• **PROBLEM REQUIREMENTS**:
Lines with the string "within" in the data below: report how many there are, and write nothing but the number.

Dataset entries
____
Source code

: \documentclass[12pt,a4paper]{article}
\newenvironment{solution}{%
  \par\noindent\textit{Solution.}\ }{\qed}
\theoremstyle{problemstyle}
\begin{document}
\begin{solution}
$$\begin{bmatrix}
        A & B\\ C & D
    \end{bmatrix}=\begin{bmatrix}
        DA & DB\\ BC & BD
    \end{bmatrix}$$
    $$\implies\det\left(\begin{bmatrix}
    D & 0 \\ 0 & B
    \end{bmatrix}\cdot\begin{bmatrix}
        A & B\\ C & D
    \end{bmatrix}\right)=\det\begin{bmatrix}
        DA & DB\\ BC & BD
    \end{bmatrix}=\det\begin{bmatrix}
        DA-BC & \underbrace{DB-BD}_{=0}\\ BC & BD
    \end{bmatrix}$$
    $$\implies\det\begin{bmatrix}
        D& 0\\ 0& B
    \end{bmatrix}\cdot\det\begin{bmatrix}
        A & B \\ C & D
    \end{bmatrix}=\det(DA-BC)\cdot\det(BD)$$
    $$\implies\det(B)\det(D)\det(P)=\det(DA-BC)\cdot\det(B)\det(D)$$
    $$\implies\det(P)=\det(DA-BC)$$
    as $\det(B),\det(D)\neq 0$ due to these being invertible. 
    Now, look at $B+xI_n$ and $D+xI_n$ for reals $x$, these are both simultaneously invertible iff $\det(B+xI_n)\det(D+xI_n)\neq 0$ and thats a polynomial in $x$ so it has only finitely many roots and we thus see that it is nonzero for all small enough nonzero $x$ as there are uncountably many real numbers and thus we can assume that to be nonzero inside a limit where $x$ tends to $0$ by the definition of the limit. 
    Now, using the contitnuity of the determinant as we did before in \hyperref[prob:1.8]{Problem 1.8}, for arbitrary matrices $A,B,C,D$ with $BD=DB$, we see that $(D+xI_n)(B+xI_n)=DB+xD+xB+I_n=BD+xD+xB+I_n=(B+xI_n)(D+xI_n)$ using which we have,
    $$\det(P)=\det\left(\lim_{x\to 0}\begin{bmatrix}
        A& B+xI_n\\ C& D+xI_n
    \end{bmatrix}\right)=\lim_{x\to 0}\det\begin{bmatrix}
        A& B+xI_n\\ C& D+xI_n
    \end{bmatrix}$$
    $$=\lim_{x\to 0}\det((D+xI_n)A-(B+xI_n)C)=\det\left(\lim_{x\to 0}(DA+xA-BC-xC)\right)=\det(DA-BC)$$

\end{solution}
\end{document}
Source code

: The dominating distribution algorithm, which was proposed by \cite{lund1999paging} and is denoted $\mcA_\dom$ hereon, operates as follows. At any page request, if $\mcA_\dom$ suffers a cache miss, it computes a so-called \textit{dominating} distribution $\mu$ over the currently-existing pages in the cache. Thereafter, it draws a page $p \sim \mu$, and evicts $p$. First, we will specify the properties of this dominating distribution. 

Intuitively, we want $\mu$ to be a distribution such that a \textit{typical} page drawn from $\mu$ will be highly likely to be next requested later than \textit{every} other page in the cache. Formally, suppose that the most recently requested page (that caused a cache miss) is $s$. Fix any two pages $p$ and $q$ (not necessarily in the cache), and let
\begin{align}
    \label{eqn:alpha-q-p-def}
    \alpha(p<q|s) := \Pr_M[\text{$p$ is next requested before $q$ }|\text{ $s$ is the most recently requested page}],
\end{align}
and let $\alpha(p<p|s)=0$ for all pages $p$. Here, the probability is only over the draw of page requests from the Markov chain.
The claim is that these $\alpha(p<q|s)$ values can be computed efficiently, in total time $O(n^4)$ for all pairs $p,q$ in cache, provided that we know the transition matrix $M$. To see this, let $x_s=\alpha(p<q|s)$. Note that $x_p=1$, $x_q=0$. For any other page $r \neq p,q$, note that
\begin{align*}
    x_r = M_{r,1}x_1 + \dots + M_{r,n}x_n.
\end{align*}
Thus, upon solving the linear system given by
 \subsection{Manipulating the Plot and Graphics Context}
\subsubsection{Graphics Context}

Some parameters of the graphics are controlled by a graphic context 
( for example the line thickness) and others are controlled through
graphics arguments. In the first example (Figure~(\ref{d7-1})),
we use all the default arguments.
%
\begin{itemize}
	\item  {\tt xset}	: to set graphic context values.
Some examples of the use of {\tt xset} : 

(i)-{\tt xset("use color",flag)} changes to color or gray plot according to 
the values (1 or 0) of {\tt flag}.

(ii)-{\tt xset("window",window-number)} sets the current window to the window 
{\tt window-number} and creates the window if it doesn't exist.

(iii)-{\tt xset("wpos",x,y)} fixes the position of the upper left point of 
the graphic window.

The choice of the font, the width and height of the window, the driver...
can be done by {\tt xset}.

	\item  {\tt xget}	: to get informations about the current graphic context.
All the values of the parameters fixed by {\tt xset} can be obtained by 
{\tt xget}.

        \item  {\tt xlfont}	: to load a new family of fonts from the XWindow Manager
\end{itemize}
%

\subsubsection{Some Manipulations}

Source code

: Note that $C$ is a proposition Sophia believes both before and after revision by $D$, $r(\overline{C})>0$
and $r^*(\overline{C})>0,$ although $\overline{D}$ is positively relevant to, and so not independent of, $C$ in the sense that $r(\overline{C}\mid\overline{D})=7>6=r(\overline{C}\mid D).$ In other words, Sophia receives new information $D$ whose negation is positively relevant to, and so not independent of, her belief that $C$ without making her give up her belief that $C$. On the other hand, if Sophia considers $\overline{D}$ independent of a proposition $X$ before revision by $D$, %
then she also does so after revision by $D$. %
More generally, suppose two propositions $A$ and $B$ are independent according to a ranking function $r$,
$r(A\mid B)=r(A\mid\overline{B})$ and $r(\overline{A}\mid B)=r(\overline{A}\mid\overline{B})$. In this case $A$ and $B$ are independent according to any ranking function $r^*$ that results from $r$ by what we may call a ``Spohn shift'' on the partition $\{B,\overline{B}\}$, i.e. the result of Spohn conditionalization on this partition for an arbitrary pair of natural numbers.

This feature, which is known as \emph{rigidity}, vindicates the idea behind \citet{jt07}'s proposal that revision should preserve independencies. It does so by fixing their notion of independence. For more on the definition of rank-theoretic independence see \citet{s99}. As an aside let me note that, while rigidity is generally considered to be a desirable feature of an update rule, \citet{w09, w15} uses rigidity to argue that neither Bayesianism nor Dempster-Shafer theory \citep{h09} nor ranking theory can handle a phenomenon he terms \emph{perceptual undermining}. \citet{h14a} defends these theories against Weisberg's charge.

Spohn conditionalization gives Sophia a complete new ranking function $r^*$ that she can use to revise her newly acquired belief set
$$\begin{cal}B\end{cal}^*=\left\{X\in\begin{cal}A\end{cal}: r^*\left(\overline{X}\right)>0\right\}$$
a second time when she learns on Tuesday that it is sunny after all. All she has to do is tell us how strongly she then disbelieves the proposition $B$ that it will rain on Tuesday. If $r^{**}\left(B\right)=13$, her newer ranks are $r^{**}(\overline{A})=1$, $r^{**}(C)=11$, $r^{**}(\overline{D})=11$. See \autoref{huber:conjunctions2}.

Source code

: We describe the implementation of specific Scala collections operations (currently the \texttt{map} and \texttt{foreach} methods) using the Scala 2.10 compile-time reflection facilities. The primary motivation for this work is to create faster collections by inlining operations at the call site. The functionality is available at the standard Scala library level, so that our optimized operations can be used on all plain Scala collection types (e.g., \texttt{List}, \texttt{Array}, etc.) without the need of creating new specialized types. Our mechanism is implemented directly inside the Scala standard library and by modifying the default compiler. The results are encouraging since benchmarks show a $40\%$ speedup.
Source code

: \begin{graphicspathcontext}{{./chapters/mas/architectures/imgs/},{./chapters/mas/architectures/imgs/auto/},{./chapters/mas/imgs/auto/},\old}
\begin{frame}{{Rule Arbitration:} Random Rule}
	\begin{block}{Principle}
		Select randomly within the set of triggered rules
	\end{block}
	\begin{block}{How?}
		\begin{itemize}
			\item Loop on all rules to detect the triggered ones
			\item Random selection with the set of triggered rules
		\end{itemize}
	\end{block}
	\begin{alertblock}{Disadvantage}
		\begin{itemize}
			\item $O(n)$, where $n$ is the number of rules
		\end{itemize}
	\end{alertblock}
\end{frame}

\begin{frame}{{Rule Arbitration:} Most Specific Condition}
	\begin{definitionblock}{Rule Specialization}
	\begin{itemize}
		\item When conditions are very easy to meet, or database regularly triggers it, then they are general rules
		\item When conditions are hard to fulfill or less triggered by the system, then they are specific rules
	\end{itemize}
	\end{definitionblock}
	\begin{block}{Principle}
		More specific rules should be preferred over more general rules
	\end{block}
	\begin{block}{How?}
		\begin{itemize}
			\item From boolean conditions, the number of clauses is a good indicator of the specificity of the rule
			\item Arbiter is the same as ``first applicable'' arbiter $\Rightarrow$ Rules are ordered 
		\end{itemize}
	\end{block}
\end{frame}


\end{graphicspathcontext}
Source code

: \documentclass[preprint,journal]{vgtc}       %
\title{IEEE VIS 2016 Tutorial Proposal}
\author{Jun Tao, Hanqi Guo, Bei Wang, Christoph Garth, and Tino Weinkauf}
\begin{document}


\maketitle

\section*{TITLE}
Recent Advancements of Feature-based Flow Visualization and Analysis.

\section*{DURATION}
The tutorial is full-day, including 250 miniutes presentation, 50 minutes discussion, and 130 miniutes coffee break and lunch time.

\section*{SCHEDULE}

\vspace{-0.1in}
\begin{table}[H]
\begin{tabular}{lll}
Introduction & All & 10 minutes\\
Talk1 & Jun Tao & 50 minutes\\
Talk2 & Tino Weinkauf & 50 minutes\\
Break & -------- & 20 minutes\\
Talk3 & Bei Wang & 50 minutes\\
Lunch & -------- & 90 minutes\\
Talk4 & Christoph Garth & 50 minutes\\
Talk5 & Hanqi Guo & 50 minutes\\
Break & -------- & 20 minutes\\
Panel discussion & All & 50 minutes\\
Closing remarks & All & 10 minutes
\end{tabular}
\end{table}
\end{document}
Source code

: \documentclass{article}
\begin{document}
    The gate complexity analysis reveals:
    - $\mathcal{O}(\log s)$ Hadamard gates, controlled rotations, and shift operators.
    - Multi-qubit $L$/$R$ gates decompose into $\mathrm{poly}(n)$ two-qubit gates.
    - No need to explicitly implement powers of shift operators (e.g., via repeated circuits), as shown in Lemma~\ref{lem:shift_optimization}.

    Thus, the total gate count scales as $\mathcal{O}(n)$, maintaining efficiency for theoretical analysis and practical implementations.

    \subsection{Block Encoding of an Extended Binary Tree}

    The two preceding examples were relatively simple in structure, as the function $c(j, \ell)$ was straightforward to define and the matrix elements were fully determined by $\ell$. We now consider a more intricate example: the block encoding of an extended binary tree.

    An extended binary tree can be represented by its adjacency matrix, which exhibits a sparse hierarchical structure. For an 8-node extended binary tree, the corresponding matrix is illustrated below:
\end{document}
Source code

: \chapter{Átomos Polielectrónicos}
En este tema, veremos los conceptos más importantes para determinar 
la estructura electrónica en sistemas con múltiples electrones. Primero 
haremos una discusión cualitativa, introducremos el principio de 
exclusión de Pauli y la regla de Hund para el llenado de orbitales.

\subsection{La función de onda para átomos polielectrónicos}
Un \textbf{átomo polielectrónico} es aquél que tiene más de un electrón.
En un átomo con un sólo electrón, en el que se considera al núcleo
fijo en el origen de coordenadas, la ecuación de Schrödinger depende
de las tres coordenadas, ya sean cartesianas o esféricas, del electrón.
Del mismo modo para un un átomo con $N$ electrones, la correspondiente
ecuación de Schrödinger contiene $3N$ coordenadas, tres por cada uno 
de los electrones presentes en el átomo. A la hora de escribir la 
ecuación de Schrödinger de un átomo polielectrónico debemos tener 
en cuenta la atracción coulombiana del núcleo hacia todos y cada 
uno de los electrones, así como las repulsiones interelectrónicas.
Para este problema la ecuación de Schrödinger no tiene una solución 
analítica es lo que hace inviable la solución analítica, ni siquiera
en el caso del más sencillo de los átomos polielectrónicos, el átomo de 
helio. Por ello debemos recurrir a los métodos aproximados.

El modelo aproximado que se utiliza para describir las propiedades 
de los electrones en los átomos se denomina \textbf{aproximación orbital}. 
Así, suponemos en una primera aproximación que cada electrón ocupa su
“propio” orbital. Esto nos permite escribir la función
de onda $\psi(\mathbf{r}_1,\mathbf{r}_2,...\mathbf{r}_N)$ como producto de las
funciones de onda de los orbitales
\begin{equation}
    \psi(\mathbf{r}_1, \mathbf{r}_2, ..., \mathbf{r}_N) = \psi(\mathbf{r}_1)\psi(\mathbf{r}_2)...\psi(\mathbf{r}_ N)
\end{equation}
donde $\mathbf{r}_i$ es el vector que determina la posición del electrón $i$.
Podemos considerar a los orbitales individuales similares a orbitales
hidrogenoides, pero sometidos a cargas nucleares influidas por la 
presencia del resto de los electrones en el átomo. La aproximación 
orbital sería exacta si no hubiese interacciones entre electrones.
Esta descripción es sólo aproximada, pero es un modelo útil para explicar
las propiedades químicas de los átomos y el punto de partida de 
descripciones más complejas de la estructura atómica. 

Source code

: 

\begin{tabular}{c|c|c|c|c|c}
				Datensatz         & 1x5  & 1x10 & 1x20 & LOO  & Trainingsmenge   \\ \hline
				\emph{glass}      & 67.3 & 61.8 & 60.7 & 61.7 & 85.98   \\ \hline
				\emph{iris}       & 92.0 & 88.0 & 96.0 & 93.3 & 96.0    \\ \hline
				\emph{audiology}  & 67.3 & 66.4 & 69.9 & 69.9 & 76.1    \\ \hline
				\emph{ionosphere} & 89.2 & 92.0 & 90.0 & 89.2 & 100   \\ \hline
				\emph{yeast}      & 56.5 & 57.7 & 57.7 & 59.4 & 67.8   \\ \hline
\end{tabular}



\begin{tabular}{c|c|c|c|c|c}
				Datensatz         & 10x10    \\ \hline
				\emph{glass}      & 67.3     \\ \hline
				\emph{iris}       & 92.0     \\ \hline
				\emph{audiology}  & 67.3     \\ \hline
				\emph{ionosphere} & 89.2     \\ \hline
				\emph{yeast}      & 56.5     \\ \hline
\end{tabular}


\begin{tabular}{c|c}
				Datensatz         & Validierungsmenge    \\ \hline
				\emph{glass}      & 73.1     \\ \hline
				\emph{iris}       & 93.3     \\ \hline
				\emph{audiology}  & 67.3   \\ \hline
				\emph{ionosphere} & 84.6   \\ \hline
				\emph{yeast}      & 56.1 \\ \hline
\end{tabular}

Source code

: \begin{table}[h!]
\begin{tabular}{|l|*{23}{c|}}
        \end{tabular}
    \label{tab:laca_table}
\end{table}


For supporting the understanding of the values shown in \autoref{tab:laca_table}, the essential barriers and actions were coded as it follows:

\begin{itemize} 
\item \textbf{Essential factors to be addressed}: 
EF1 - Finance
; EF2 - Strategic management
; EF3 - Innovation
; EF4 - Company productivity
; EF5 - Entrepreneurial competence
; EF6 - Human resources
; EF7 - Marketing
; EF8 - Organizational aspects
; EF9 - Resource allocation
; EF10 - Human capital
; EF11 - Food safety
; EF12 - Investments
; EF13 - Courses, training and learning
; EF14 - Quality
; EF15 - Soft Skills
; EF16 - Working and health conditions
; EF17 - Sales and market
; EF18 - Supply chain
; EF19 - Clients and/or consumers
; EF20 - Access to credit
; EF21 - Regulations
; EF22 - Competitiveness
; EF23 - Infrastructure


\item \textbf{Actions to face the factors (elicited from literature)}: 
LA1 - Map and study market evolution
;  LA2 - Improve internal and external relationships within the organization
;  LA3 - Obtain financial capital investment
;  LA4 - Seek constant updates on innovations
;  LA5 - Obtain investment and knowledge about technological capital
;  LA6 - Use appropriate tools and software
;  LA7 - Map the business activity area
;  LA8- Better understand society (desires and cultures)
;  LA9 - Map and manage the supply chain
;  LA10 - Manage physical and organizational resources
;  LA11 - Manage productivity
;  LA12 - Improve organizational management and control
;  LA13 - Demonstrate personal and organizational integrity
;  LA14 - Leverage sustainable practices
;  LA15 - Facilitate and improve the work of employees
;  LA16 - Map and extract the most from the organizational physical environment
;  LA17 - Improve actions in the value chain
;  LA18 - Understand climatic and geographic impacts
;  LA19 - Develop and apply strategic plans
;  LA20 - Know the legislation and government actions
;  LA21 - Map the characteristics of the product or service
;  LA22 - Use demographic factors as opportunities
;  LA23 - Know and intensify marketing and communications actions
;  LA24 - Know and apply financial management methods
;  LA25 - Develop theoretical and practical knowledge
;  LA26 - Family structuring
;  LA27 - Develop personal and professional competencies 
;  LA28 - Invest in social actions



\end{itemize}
____
• **EXERCISE ANSWER**:
2